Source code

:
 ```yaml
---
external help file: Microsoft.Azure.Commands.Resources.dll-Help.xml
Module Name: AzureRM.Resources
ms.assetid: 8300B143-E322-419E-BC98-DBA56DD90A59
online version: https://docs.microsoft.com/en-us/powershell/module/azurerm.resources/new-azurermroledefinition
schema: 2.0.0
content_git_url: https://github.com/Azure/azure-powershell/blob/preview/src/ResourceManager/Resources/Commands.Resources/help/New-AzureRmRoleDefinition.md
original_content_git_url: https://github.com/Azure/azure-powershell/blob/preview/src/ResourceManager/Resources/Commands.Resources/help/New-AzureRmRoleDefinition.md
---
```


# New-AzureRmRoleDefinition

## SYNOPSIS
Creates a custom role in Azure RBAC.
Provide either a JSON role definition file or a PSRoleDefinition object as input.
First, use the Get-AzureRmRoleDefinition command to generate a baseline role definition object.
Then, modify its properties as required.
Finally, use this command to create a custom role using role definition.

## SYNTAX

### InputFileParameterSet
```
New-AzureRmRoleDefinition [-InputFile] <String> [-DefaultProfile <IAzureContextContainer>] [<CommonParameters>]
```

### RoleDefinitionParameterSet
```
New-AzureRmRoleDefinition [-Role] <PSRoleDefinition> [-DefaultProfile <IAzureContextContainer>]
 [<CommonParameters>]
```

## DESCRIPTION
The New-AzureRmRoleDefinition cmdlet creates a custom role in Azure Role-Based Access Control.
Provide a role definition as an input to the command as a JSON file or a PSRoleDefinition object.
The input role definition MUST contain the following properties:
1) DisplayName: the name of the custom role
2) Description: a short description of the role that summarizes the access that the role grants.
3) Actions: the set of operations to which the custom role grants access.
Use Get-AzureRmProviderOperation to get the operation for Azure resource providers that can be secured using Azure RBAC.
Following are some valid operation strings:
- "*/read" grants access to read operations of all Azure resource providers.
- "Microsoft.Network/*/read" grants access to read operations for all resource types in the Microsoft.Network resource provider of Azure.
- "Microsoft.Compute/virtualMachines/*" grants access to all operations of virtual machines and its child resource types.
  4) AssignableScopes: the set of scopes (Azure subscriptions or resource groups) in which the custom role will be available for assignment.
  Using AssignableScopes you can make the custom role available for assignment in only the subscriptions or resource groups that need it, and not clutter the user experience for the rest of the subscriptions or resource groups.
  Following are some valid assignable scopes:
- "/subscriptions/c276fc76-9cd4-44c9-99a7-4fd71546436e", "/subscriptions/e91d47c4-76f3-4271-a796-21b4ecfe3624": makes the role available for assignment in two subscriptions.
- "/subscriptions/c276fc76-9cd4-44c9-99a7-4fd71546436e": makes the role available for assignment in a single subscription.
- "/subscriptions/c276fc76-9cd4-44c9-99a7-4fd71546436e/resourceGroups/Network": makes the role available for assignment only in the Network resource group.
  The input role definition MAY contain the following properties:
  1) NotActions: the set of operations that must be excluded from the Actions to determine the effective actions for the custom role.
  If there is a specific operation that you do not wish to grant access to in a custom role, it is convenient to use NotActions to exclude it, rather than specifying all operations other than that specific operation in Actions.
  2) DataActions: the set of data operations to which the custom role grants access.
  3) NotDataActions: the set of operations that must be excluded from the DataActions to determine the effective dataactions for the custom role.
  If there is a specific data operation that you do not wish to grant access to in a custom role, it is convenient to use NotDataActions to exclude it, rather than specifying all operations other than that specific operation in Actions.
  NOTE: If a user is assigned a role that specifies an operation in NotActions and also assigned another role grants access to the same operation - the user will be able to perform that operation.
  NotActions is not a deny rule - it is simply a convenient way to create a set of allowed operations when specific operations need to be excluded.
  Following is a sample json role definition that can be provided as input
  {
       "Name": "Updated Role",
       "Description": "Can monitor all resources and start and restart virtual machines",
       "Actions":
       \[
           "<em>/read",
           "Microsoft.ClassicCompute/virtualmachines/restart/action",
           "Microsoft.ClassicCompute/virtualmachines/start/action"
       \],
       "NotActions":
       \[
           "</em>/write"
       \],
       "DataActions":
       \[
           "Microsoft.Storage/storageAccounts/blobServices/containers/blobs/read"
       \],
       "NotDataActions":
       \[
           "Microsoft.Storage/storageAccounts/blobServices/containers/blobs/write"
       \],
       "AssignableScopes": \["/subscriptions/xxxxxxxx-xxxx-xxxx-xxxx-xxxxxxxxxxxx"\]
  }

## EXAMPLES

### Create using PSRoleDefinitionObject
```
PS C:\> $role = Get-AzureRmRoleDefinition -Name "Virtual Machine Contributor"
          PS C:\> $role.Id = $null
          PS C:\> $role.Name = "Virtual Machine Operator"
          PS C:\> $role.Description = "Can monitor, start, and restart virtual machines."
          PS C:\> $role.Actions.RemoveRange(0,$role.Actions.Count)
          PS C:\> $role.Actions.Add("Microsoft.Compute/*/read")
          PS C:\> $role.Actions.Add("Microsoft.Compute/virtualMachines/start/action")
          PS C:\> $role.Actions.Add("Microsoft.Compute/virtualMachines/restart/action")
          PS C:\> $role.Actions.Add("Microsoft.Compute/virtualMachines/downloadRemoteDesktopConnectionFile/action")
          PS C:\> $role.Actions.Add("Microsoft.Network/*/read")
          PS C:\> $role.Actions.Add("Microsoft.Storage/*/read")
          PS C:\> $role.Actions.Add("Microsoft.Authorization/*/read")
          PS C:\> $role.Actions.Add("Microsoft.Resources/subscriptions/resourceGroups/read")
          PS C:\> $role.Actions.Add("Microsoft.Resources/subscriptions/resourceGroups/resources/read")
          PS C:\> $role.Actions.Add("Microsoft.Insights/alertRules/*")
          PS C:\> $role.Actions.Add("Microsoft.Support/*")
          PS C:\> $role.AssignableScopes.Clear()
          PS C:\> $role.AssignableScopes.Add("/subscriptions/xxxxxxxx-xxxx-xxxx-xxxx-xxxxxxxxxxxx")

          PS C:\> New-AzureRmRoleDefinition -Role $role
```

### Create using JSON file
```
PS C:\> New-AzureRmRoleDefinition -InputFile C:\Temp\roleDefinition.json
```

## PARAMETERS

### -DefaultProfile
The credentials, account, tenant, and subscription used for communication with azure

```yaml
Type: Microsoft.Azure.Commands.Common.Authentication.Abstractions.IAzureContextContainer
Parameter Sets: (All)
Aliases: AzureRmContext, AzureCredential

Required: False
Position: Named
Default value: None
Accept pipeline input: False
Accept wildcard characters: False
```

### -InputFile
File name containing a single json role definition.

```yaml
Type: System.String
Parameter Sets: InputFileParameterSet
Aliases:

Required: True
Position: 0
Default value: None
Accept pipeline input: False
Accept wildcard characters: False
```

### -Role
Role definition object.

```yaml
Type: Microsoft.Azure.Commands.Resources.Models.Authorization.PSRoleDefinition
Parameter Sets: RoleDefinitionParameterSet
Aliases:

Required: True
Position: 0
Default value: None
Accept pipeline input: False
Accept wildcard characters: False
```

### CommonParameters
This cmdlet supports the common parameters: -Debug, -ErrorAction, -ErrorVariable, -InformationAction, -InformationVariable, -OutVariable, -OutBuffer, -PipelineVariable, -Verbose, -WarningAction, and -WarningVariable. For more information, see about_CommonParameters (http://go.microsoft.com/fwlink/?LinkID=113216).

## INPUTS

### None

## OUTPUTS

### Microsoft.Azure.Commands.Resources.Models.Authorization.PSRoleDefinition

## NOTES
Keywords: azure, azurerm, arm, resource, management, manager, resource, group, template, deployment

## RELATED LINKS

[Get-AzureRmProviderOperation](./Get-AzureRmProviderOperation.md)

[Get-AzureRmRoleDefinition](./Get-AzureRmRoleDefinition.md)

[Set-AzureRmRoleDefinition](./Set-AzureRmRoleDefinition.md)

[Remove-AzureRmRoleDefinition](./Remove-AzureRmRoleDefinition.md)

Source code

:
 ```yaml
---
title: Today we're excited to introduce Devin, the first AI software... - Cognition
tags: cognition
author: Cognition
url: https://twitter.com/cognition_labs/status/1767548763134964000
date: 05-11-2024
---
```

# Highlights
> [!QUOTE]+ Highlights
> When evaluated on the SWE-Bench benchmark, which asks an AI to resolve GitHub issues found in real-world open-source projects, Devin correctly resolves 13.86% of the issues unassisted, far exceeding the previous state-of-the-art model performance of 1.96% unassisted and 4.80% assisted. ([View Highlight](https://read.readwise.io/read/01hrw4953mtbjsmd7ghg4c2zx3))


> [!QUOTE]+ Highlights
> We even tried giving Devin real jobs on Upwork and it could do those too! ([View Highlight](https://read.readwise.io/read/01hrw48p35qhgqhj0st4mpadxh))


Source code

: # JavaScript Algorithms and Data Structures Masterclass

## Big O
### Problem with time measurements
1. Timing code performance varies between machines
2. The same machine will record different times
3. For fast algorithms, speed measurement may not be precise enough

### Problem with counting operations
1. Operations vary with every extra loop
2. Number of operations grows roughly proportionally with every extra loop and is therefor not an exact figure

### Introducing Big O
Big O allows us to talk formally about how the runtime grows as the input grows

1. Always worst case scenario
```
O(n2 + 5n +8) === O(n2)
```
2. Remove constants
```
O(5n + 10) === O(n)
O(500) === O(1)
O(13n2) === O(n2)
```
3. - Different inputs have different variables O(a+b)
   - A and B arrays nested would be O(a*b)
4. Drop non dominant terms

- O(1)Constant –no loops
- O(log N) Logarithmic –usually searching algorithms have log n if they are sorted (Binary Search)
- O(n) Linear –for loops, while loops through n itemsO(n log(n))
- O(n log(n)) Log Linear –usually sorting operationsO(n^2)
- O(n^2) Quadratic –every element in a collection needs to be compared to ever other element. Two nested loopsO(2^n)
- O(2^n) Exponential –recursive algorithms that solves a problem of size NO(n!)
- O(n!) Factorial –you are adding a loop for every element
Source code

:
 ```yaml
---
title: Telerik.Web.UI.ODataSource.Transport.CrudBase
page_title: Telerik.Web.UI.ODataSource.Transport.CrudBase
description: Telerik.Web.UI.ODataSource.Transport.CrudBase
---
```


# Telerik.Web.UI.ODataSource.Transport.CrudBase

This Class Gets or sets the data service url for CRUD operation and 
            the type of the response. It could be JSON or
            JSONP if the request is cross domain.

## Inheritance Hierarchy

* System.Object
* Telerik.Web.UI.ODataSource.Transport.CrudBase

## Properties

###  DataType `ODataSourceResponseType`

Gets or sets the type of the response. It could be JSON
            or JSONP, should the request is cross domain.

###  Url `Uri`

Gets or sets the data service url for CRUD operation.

## Problem statement
Among the lines above, find the one with "- O(n log(n))" and the one with "- O(2^n) Exponential". Quote both and everything between them, exactly.

## Problem solution
- O(n log(n)) Log Linear –usually sorting operationsO(n^2)
- O(n^2) Quadratic –every element in a collection needs to be compared to ever other element. Two nested loopsO(2^n)
- O(2^n) Exponential –recursive algorithms that solves a problem of size NO(n!)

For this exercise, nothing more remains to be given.